# Activity:
Please retype all of the records below word for word, leaving out any pictures.

# The data:
┌────────
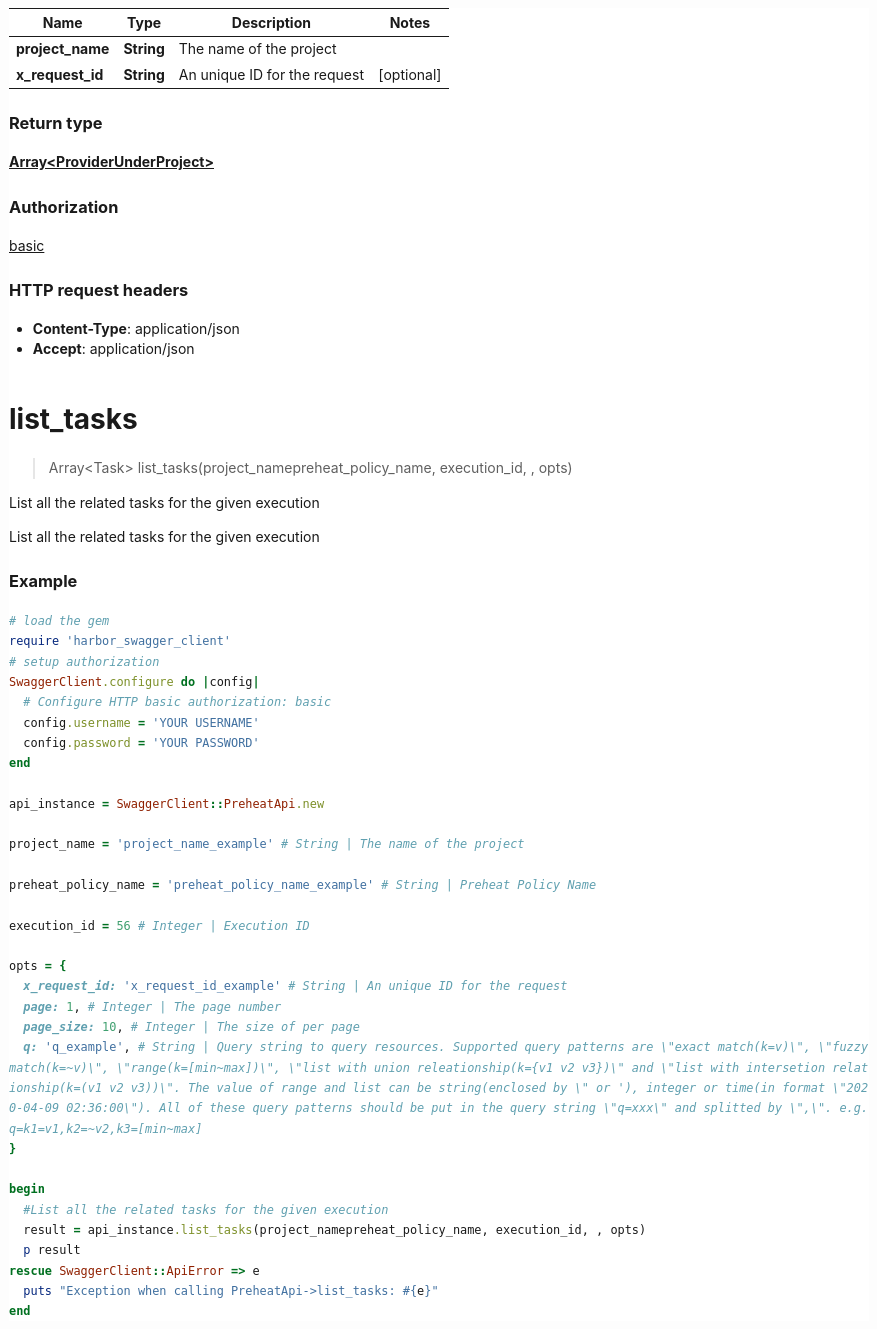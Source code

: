 Name | Type | Description  | Notes
------------- | ------------- | ------------- | -------------
 **project_name** | **String**| The name of the project | 
 **x_request_id** | **String**| An unique ID for the request | [optional] 

### Return type

[**Array&lt;ProviderUnderProject&gt;**](ProviderUnderProject.md)

### Authorization

[basic](../README.md#basic)

### HTTP request headers

 - **Content-Type**: application/json
 - **Accept**: application/json



# **list_tasks**
> Array&lt;Task&gt; list_tasks(project_namepreheat_policy_name, execution_id, , opts)

List all the related tasks for the given execution

List all the related tasks for the given execution

### Example
```ruby
# load the gem
require 'harbor_swagger_client'
# setup authorization
SwaggerClient.configure do |config|
  # Configure HTTP basic authorization: basic
  config.username = 'YOUR USERNAME'
  config.password = 'YOUR PASSWORD'
end

api_instance = SwaggerClient::PreheatApi.new

project_name = 'project_name_example' # String | The name of the project

preheat_policy_name = 'preheat_policy_name_example' # String | Preheat Policy Name

execution_id = 56 # Integer | Execution ID

opts = { 
  x_request_id: 'x_request_id_example' # String | An unique ID for the request
  page: 1, # Integer | The page number
  page_size: 10, # Integer | The size of per page
  q: 'q_example', # String | Query string to query resources. Supported query patterns are \"exact match(k=v)\", \"fuzzy match(k=~v)\", \"range(k=[min~max])\", \"list with union releationship(k={v1 v2 v3})\" and \"list with intersetion relationship(k=(v1 v2 v3))\". The value of range and list can be string(enclosed by \" or '), integer or time(in format \"2020-04-09 02:36:00\"). All of these query patterns should be put in the query string \"q=xxx\" and splitted by \",\". e.g. q=k1=v1,k2=~v2,k3=[min~max]
}

begin
  #List all the related tasks for the given execution
  result = api_instance.list_tasks(project_namepreheat_policy_name, execution_id, , opts)
  p result
rescue SwaggerClient::ApiError => e
  puts "Exception when calling PreheatApi->list_tasks: #{e}"
end
```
└────────
# Response to this exercise:
Source code

: Name | Type | Description  | Notes
------------- | ------------- | ------------- | -------------
 **project_name** | **String**| The name of the project | 
 **x_request_id** | **String**| An unique ID for the request | [optional] 

### Return type

[**Array&lt;ProviderUnderProject&gt;**](ProviderUnderProject.md)

### Authorization

[basic](../README.md#basic)

### HTTP request headers

 - **Content-Type**: application/json
 - **Accept**: application/json



# **list_tasks**
> Array&lt;Task&gt; list_tasks(project_namepreheat_policy_name, execution_id, , opts)

List all the related tasks for the given execution

List all the related tasks for the given execution

### Example
```ruby
# load the gem
require 'harbor_swagger_client'
# setup authorization
SwaggerClient.configure do |config|
  # Configure HTTP basic authorization: basic
  config.username = 'YOUR USERNAME'
  config.password = 'YOUR PASSWORD'
end

api_instance = SwaggerClient::PreheatApi.new

project_name = 'project_name_example' # String | The name of the project

preheat_policy_name = 'preheat_policy_name_example' # String | Preheat Policy Name

execution_id = 56 # Integer | Execution ID

opts = { 
  x_request_id: 'x_request_id_example' # String | An unique ID for the request
  page: 1, # Integer | The page number
  page_size: 10, # Integer | The size of per page
  q: 'q_example', # String | Query string to query resources. Supported query patterns are \"exact match(k=v)\", \"fuzzy match(k=~v)\", \"range(k=[min~max])\", \"list with union releationship(k={v1 v2 v3})\" and \"list with intersetion relationship(k=(v1 v2 v3))\". The value of range and list can be string(enclosed by \" or '), integer or time(in format \"2020-04-09 02:36:00\"). All of these query patterns should be put in the query string \"q=xxx\" and splitted by \",\". e.g. q=k1=v1,k2=~v2,k3=[min~max]
}

begin
  #List all the related tasks for the given execution
  result = api_instance.list_tasks(project_namepreheat_policy_name, execution_id, , opts)
  p result
rescue SwaggerClient::ApiError => e
  puts "Exception when calling PreheatApi->list_tasks: #{e}"
end
```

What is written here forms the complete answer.